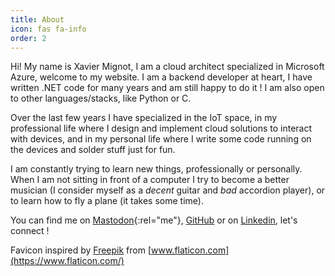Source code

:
 ```yaml
---
title: About
icon: fas fa-info
order: 2
---
```


Hi! My name is Xavier Mignot, I am a cloud architect specialized in Microsoft Azure, welcome to my website. I am a backend developer at heart, I have written .NET code for many years and am still happy to do it ! I am also open to other languages/stacks, like Python or C.  

Over the last few years I have specialized in the IoT space, in my professional life where I design and implement cloud solutions to interact with devices, and in my personal life where I write some code running on the devices and solder stuff just for fun.

I am constantly trying to learn new things, professionally or personally. When I am not sitting in front of a computer I try to become a better musician (I consider myself as a *decent* guitar and *bad* accordion player), or to learn how to fly a plane (it takes some time).

You can find me on [Mastodon](https://hachyderm.io/@xavierm){:rel="me"}, [GitHub](https://github.com/xaviermignot) or on [Linkedin](https://www.linkedin.com/in/mignotxavier/), let's connect !

Favicon inspired by [Freepik](https://www.flaticon.com/authors/freepik) from [www.flaticon.com](https://www.flaticon.com/)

================

DIRECTIONS> Output an exact copy of the material, with the pictures removed.

YOUR RESPONSE>
Source code

:
 ```yaml
---
title: About
icon: fas fa-info
order: 2
---
```


Hi! My name is Xavier Mignot, I am a cloud architect specialized in Microsoft Azure, welcome to my website. I am a backend developer at heart, I have written .NET code for many years and am still happy to do it ! I am also open to other languages/stacks, like Python or C.  

Over the last few years I have specialized in the IoT space, in my professional life where I design and implement cloud solutions to interact with devices, and in my personal life where I write some code running on the devices and solder stuff just for fun.

I am constantly trying to learn new things, professionally or personally. When I am not sitting in front of a computer I try to become a better musician (I consider myself as a *decent* guitar and *bad* accordion player), or to learn how to fly a plane (it takes some time).

You can find me on [Mastodon](https://hachyderm.io/@xavierm){:rel="me"}, [GitHub](https://github.com/xaviermignot) or on [Linkedin](https://www.linkedin.com/in/mignotxavier/), let's connect !

Favicon inspired by [Freepik](https://www.flaticon.com/authors/freepik) from [www.flaticon.com](https://www.flaticon.com/)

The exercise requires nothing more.